The economics of rioting

Following the outbreak of serious riots on the streets of Baltimore, I wrote a post yesterday at Cato:

…More than twenty years ago in the Cato Journal, distinguished law and economics scholars David Haddock and Daniel Polsby published a paper entitled “Understanding Riots” that’s still highly relevant in making sense of events like these. Employing familiar economic concepts such as opportunity cost, coordination problems, and free-rider issues, Haddock and Polsby help explain why riots cluster around sports wins as well as assassinations, funerals, and jury verdicts; the group psychology of rioting, and why most crowds never turn riotous; the important role of focal points (often lightly policed commercial areas) and rock-throwing “entrepreneurs” of disorder; the tenuous relationship between riots and root causes or contemporary grievances; and why when a riot occurs the police (at least those in places like the United States and United Kingdom) seldom manage to be in enough places at once, more or less by definition.

I conclude that pundits and the news media are continuing to get the story wrong about riots like those in Baltimore, and link to the Haddock and Polsby article itself. The post is here.

P.S.: This is neat: Jack Shafer at Politico takes and runs with some of the paper’s analysis about prevention strategies and the spread of information about riot locations. And Jesse Walker looks further at the role of “outside agitators.”

6 Comments

  • Not too difficult to understand.

    Focusing on looting alone, it is opportunistic and occurs frequently in the absence of grievance: after natural disasters, hurricanes, earthquakes, tornados…

    Not surprisingly, the enthusiasm for looting after a natural disaster is tempered substantially, even when a police force is stretched just as thin, by the possible confrontation with armed property owners and the general warnings sometimes issued by authorities that looters will be shot on sight.

    It is also no coincidence that riots occur with regularity in areas with strict gun control laws. I can be persuaded that I am completely wrong about this, but not until rioters smash through windows to gain entry and loot any urban convention center hosting an annual gun show.

  • Haddock and Polsby article is worth the 15 minutes to read. It was written more than 20 years ago, and thus can be evaluated for its validity by considering how well it holds up in predicting the behaviors and occurrences of riots and looting that happened subsequent to its writing.
    Also, rioting can be viewed as event where the police are the rioters. Some examples include the many events where a large group of officers release a hail of bullets. Each claims that they fired because someone else started shooting first; the rock through the window as described in the article. Amado Dialo, Sean Bell, Misty Holt(link below), Timothy Russell, Malissa Williams…
    All police mass shootings where once one police officer ‘riots’ with his gun, they all begin to free fire with everything they’ve got.

    http://www.latimes.com/local/lanow/la-me-ln-hostage-stockton-police-claims-20150120-story.html

  • Mr.

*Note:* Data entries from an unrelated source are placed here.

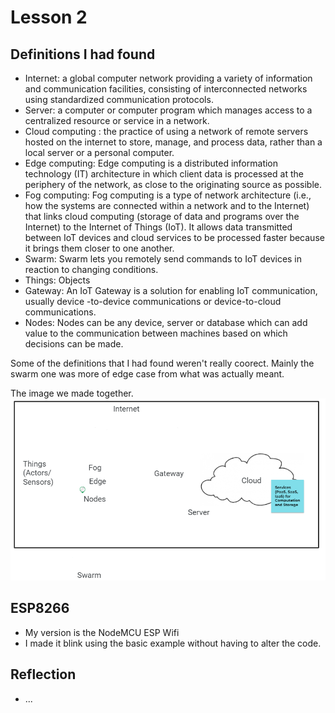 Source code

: # Lesson 2

## Definitions I had found

* Internet: a global computer network providing a variety of information and communication facilities, consisting of interconnected networks using standardized communication protocols.
* Server: a computer or computer program which manages access to a centralized resource or service in a network.
* Cloud computing : the practice of using a network of remote servers hosted on the internet to store, manage, and process data, rather than a local server or a personal computer.
* Edge computing: Edge computing is a distributed information technology (IT) architecture in which client data is processed at the periphery of the network, as close to the originating source as possible.
* Fog computing: Fog computing is a type of network architecture (i.e., how the systems are connected within a network and to the Internet) that links cloud computing (storage of data and programs over the Internet) to the Internet of Things (IoT). It allows data transmitted between IoT devices and cloud services to be processed faster because it brings them closer to one another.
* Swarm: Swarm lets you remotely send commands to IoT devices in reaction to changing conditions.
* Things: Objects
* Gateway: An IoT Gateway is a solution for enabling IoT communication, usually device -to-device communications or device-to-cloud communications.
* Nodes: Nodes can be any device, server or database which can add value to the communication between machines based on which decisions can be made.

Some of the definitions that I had found weren't really coorect. Mainly the swarm one was more of edge case from what was actually meant.


The image we made together.
![The image we made together.](https://github.com/Tom284/portfolio-minor-iot/blob/main/Lesson%202/figure.PNG)

## ESP8266
* My version is the NodeMCU ESP Wifi
* I made it blink using the basic example without having to alter the code.


## Reflection

* ...
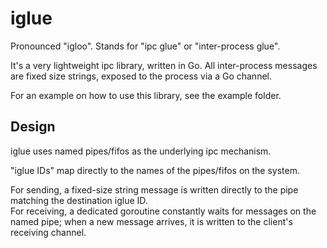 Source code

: # iglue
Pronounced "igloo".
Stands for "ipc glue" or "inter-process glue". 

It's a very lightweight ipc library, written in Go. All inter-process messages are fixed size strings, 
exposed to the process via a Go channel.

For an example on how to use this library, see the example folder.

## Design
iglue uses named pipes/fifos as the underlying ipc mechanism. 

"iglue IDs" map directly to the names of the pipes/fifos on the system.

For sending, a fixed-size string message is written directly to the pipe matching the destination iglue ID.  
For receiving, a dedicated goroutine constantly waits for messages on the named pipe; when a new message arrives,
it is written to the client's receiving channel.
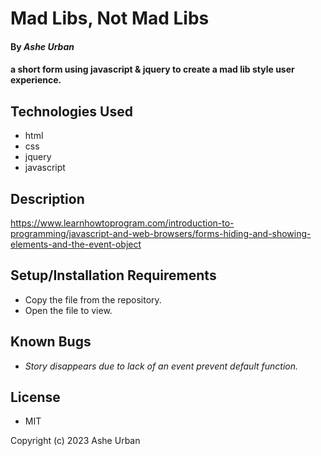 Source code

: # Mad Libs, Not Mad Libs

#### By _**Ashe Urban**_

#### a short form using javascript & jquery to create a mad lib style user experience.

## Technologies Used

* html
* css
* jquery
* javascript

## Description

https://www.learnhowtoprogram.com/introduction-to-programming/javascript-and-web-browsers/forms-hiding-and-showing-elements-and-the-event-object


## Setup/Installation Requirements

* Copy the file from the repository.
* Open the file to view.

## Known Bugs

* _Story disappears due to lack of an event prevent default function._

## License

* MIT

Copyright (c) 2023 Ashe Urban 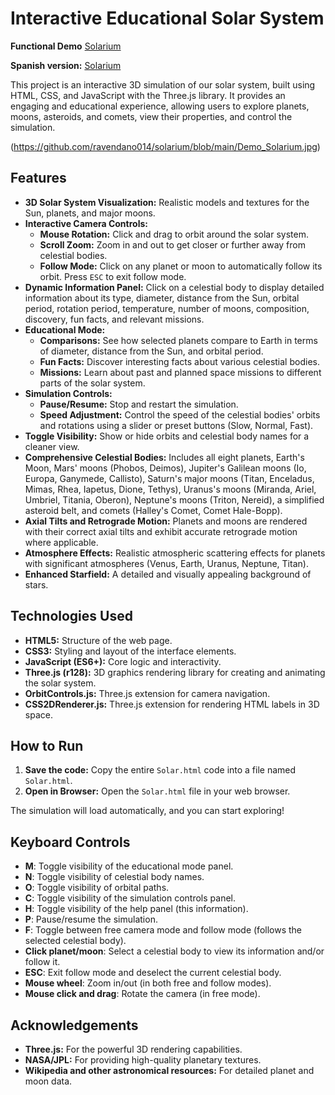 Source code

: # Interactive Educational Solar System

**Functional Demo** [Solarium](https://ravendano014.github.io/solarium/) 

**Spanish version:** [Solarium](https://ravendano014.github.io/solarium/solar.html)

This project is an interactive 3D simulation of our solar system, built using HTML, CSS, and JavaScript with the Three.js library. It provides an engaging and educational experience, allowing users to explore planets, moons, asteroids, and comets, view their properties, and control the simulation.

(https://github.com/ravendano014/solarium/blob/main/Demo_Solarium.jpg)

## Features

- **3D Solar System Visualization:** Realistic models and textures for the Sun, planets, and major moons.
- **Interactive Camera Controls:**
    - **Mouse Rotation:** Click and drag to orbit around the solar system.
    - **Scroll Zoom:** Zoom in and out to get closer or further away from celestial bodies.
    - **Follow Mode:** Click on any planet or moon to automatically follow its orbit. Press `ESC` to exit follow mode.
- **Dynamic Information Panel:** Click on a celestial body to display detailed information about its type, diameter, distance from the Sun, orbital period, rotation period, temperature, number of moons, composition, discovery, fun facts, and relevant missions.
- **Educational Mode:**
    - **Comparisons:** See how selected planets compare to Earth in terms of diameter, distance from the Sun, and orbital period.
    - **Fun Facts:** Discover interesting facts about various celestial bodies.
    - **Missions:** Learn about past and planned space missions to different parts of the solar system.
- **Simulation Controls:**
    - **Pause/Resume:** Stop and restart the simulation.
    - **Speed Adjustment:** Control the speed of the celestial bodies' orbits and rotations using a slider or preset buttons (Slow, Normal, Fast).
- **Toggle Visibility:** Show or hide orbits and celestial body names for a cleaner view.
- **Comprehensive Celestial Bodies:** Includes all eight planets, Earth's Moon, Mars' moons (Phobos, Deimos), Jupiter's Galilean moons (Io, Europa, Ganymede, Callisto), Saturn's major moons (Titan, Enceladus, Mimas, Rhea, Iapetus, Dione, Tethys), Uranus's moons (Miranda, Ariel, Umbriel, Titania, Oberon), Neptune's moons (Triton, Nereid), a simplified asteroid belt, and comets (Halley's Comet, Comet Hale-Bopp).
- **Axial Tilts and Retrograde Motion:** Planets and moons are rendered with their correct axial tilts and exhibit accurate retrograde motion where applicable.
- **Atmosphere Effects:** Realistic atmospheric scattering effects for planets with significant atmospheres (Venus, Earth, Uranus, Neptune, Titan).
- **Enhanced Starfield:** A detailed and visually appealing background of stars.

## Technologies Used

- **HTML5:** Structure of the web page.
- **CSS3:** Styling and layout of the interface elements.
- **JavaScript (ES6+):** Core logic and interactivity.
- **Three.js (r128):** 3D graphics rendering library for creating and animating the solar system.
- **OrbitControls.js:** Three.js extension for camera navigation.
- **CSS2DRenderer.js:** Three.js extension for rendering HTML labels in 3D space.

## How to Run

1. **Save the code:** Copy the entire `Solar.html` code into a file named `Solar.html`.
2. **Open in Browser:** Open the `Solar.html` file in your web browser.

The simulation will load automatically, and you can start exploring!

## Keyboard Controls

- **M**: Toggle visibility of the educational mode panel.
- **N**: Toggle visibility of celestial body names.
- **O**: Toggle visibility of orbital paths.
- **C**: Toggle visibility of the simulation controls panel.
- **H**: Toggle visibility of the help panel (this information).
- **P**: Pause/resume the simulation.
- **F**: Toggle between free camera mode and follow mode (follows the selected celestial body).
- **Click planet/moon**: Select a celestial body to view its information and/or follow it.
- **ESC**: Exit follow mode and deselect the current celestial body.
- **Mouse wheel**: Zoom in/out (in both free and follow modes).
- **Mouse click and drag**: Rotate the camera (in free mode).

## Acknowledgements

- **Three.js:** For the powerful 3D rendering capabilities.
- **NASA/JPL:** For providing high-quality planetary textures.
- **Wikipedia and other astronomical resources:** For detailed planet and moon data.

Olson’s CATO post references a David Weigel article on Bloomberg News trying to explain how Baltimore Mayor Stephanie Rawlings-Blake did not mean what she said when in a press conference she said:

    “I made it very clear that I work with the police and instructed them to do everything that they could to make sure that the protesters were able to exercise their right to free speech,” she said. “It’s a very delicate balancing act. Because while we tried to make sure that they were protected from the cars and other things that were going on, we also gave those who wished to destroy space to do that as well. And we worked very hard to keep that balance and to put ourselves in the best position to de-escalate.”

    Many people jumped on that statement and on Monday, the Mayor’s Office – not the Mayor herself, tried to walk back the statement and claim she had misspoken, left out a few word or whatever excuse they could come up with.

    The problem is that while the Mayor wanted people to believe one thing, the actions of the police aligned exactly with her original “space to destroy” comment. The police did not move a muscle to protect businesses in the Inner Harbor area on Saturday. The police followed that performance up on Monday watching homes, vehicles and businesses burn and be destroyed.

    It was hard to believe the Mayor’s attempted “clarification” when the police acted in the manner she originally stated.

    Now there is this:

    Despite a firm denial by Baltimore Mayor Stephanie Rawlings-Blake, a senior law enforcement source charges that she gave an order for police to stand down as riots broke out Monday night, raising more questions about whether some of the violence and looting could have been prevented.

    The source, who is involved in the enforcement efforts, confirmed to Fox News there was a direct order from the mayor to her police chief Monday night, effectively tying the hands of officers as they were pelted with rocks and bottles.

    Asked directly if the mayor was the one who gave that order, the source said: “You are God damn right it was.”

    source: http://www.foxnews.com/politics/2015/04/29/source-baltimore-mayor-ordered-police-to-stand-down/

    The evidence is overwhelming. The police acted exactly as Rawlings-Blake wanted them to and directed them to.

    Her “mistake” was letting her orders out of the bag.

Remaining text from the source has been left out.